# Activity
In the records below, find the lines that include "gebiedskwaliteiten" and copy each.

___ Records to process ___

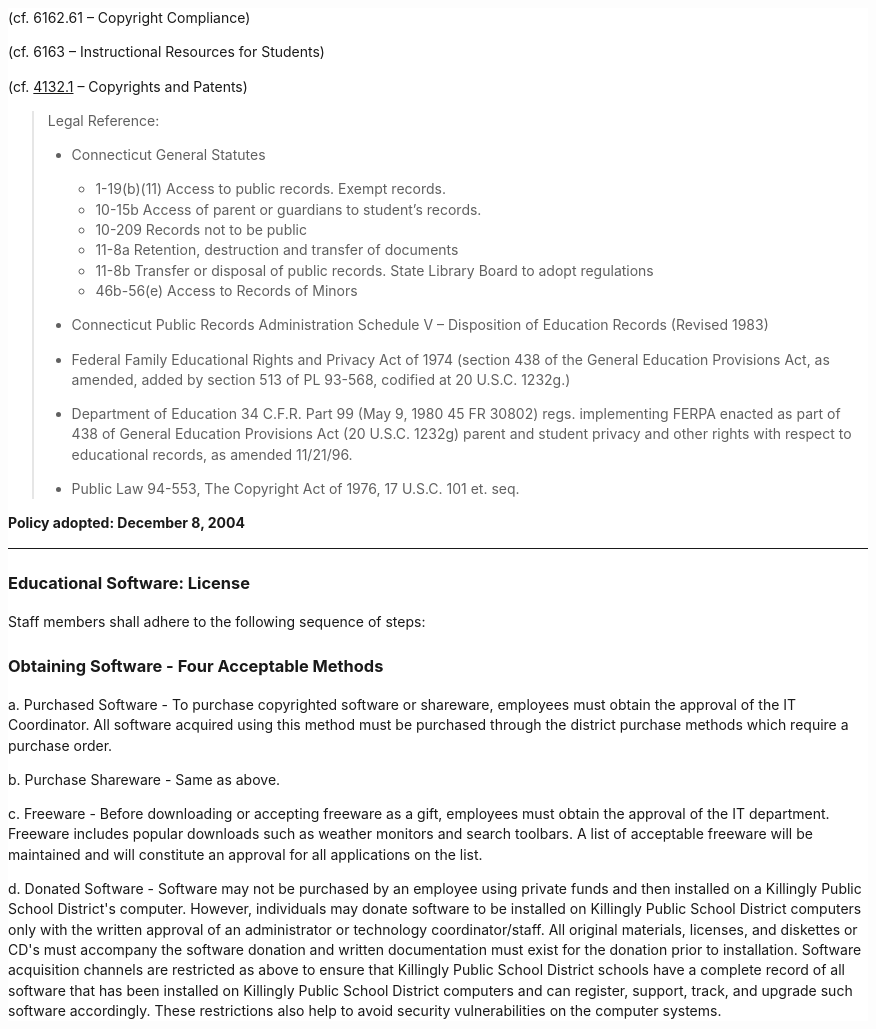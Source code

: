 \(cf. 6162.61 – Copyright Compliance\)

\(cf. 6163 – Instructional Resources for Students\)

\(cf. [4132.1](/policies/4000/4132-1.md) – Copyrights and Patents\)

> Legal Reference:
> 
> * Connecticut General Statutes
>   * 1-19\(b\)\(11\) Access to public records. Exempt records.
>   * 10-15b Access of parent or guardians to student’s records.
>   * 10-209 Records not to be public
>   * 11-8a Retention, destruction and transfer of documents
>   * 11-8b Transfer or disposal of public records. State Library Board to adopt regulations
>   * 46b-56\(e\) Access to Records of Minors
> 
> * Connecticut Public Records Administration Schedule V – Disposition of Education Records \(Revised 1983\)
> * Federal Family Educational Rights and Privacy Act of 1974 \(section 438 of the General Education Provisions Act, as amended, added by section 513 of PL 93-568, codified at 20 U.S.C. 1232g.\)
> * Department of Education 34 C.F.R. Part 99 \(May 9, 1980 45 FR 30802\) regs. implementing FERPA enacted as part of 438 of General Education Provisions Act \(20 U.S.C. 1232g\) parent and student privacy and other rights with respect to educational records, as amended 11\/21\/96.
> * Public Law 94-553, The Copyright Act of 1976, 17 U.S.C. 101 et. seq.

**Policy adopted:  December 8, 2004**

---

### Educational Software: License

Staff members shall adhere to the following sequence of steps:

### Obtaining Software - Four Acceptable Methods

a.  Purchased Software - To purchase copyrighted software or shareware, employees must obtain the approval of the IT Coordinator. All software acquired using this method must be purchased through the district purchase methods which require a purchase order.

b.  Purchase Shareware - Same as above.

c.  Freeware - Before downloading or accepting freeware as a gift, employees must obtain the approval of the IT department. Freeware includes popular downloads such as weather monitors and search toolbars. A list of acceptable freeware will be maintained and will constitute an approval for all applications on the list.

d.  Donated Software - Software may not be purchased by an employee using private funds and then installed on a Killingly Public School District's computer. However, individuals may donate software to be installed on Killingly Public School District computers only with the written approval of an administrator or technology coordinator\/staff. All original materials, licenses, and diskettes or CD's must accompany the software donation and written documentation must exist for the donation prior to installation. Software acquisition channels are restricted as above to ensure that Killingly Public School District schools have a complete record of all software that has been installed on Killingly Public School District computers and can register, support, track, and upgrade such software accordingly. These restrictions also help to avoid security vulnerabilities on the computer systems.

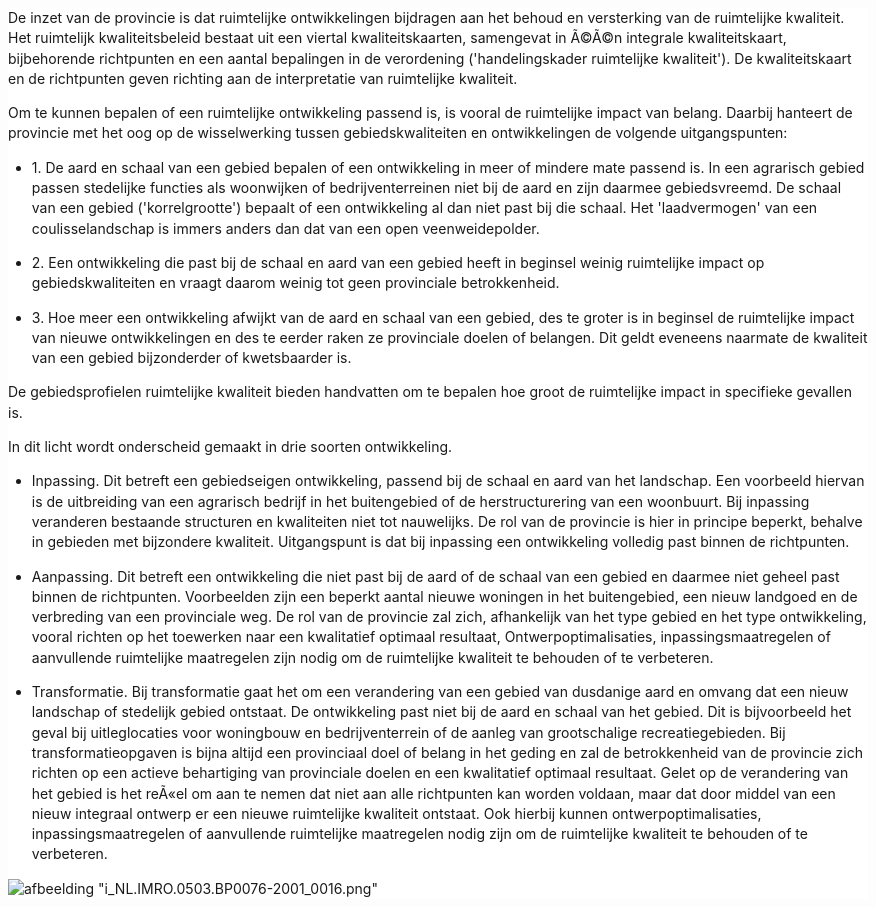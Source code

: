 De inzet van de provincie is dat ruimtelijke ontwikkelingen bijdragen aan het behoud en versterking van de ruimtelijke kwaliteit. Het ruimtelijk kwaliteitsbeleid bestaat uit een viertal kwaliteitskaarten, samengevat in Ã©Ã©n integrale kwaliteitskaart, bijbehorende richtpunten en een aantal bepalingen in de verordening ('handelingskader ruimtelijke kwaliteit'). De kwaliteitskaart en de richtpunten geven richting aan de interpretatie van ruimtelijke kwaliteit.

Om te kunnen bepalen of een ruimtelijke ontwikkeling passend is, is vooral de ruimtelijke impact van belang. Daarbij hanteert de provincie met het oog op de wisselwerking tussen gebiedskwaliteiten en ontwikkelingen de volgende uitgangspunten:

* 1\. De aard en schaal van een gebied bepalen of een ontwikkeling in meer of mindere mate passend is. In een agrarisch gebied passen stedelijke functies als woonwijken of bedrijventerreinen niet bij de aard en zijn daarmee gebiedsvreemd. De schaal van een gebied ('korrelgrootte') bepaalt of een ontwikkeling al dan niet past bij die schaal. Het 'laadvermogen' van een coulisselandschap is immers anders dan dat van een open veenweidepolder.

* 2\. Een ontwikkeling die past bij de schaal en aard van een gebied heeft in beginsel weinig ruimtelijke impact op gebiedskwaliteiten en vraagt daarom weinig tot geen provinciale betrokkenheid.

* 3\. Hoe meer een ontwikkeling afwijkt van de aard en schaal van een gebied, des te groter is in beginsel de ruimtelijke impact van nieuwe ontwikkelingen en des te eerder raken ze provinciale doelen of belangen. Dit geldt eveneens naarmate de kwaliteit van een gebied bijzonderder of kwetsbaarder is.

De gebiedsprofielen ruimtelijke kwaliteit bieden handvatten om te bepalen hoe groot de ruimtelijke impact in specifieke gevallen is.

In dit licht wordt onderscheid gemaakt in drie soorten ontwikkeling.

* Inpassing. Dit betreft een gebiedseigen ontwikkeling, passend bij de schaal en aard van het landschap. Een voorbeeld hiervan is de uitbreiding van een agrarisch bedrijf in het buitengebied of de herstructurering van een woonbuurt. Bij inpassing veranderen bestaande structuren en kwaliteiten niet tot nauwelijks. De rol van de provincie is hier in principe beperkt, behalve in gebieden met bijzondere kwaliteit. Uitgangspunt is dat bij inpassing een ontwikkeling volledig past binnen de richtpunten.

* Aanpassing. Dit betreft een ontwikkeling die niet past bij de aard of de schaal van een gebied en daarmee niet geheel past binnen de richtpunten. Voorbeelden zijn een beperkt aantal nieuwe woningen in het buitengebied, een nieuw landgoed en de verbreding van een provinciale weg. De rol van de provincie zal zich, afhankelijk van het type gebied en het type ontwikkeling, vooral richten op het toewerken naar een kwalitatief optimaal resultaat, Ontwerpoptimalisaties, inpassingsmaatregelen of aanvullende ruimtelijke maatregelen zijn nodig om de ruimtelijke kwaliteit te behouden of te verbeteren.

* Transformatie. Bij transformatie gaat het om een verandering van een gebied van dusdanige aard en omvang dat een nieuw landschap of stedelijk gebied ontstaat. De ontwikkeling past niet bij de aard en schaal van het gebied. Dit is bijvoorbeeld het geval bij uitleglocaties voor woningbouw en bedrijventerrein of de aanleg van grootschalige recreatiegebieden. Bij transformatieopgaven is bijna altijd een provinciaal doel of belang in het geding en zal de betrokkenheid van de provincie zich richten op een actieve behartiging van provinciale doelen en een kwalitatief optimaal resultaat. Gelet op de verandering van het gebied is het reÃ«el om aan te nemen dat niet aan alle richtpunten kan worden voldaan, maar dat door middel van een nieuw integraal ontwerp er een nieuwe ruimtelijke kwaliteit ontstaat. Ook hierbij kunnen ontwerpoptimalisaties, inpassingsmaatregelen of aanvullende ruimtelijke maatregelen nodig zijn om de ruimtelijke kwaliteit te behouden of te verbeteren.

![afbeelding "i_NL.IMRO.0503.BP0076-2001_0016.png"](i_NL.IMRO.0503.BP0076-2001_0016.png)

___

# Written answer
Om te kunnen bepalen of een ruimtelijke ontwikkeling passend is, is vooral de ruimtelijke impact van belang. Daarbij hanteert de provincie met het oog op de wisselwerking tussen gebiedskwaliteiten en ontwikkelingen de volgende uitgangspunten:
* 2\. Een ontwikkeling die past bij de schaal en aard van een gebied heeft in beginsel weinig ruimtelijke impact op gebiedskwaliteiten en vraagt daarom weinig tot geen provinciale betrokkenheid.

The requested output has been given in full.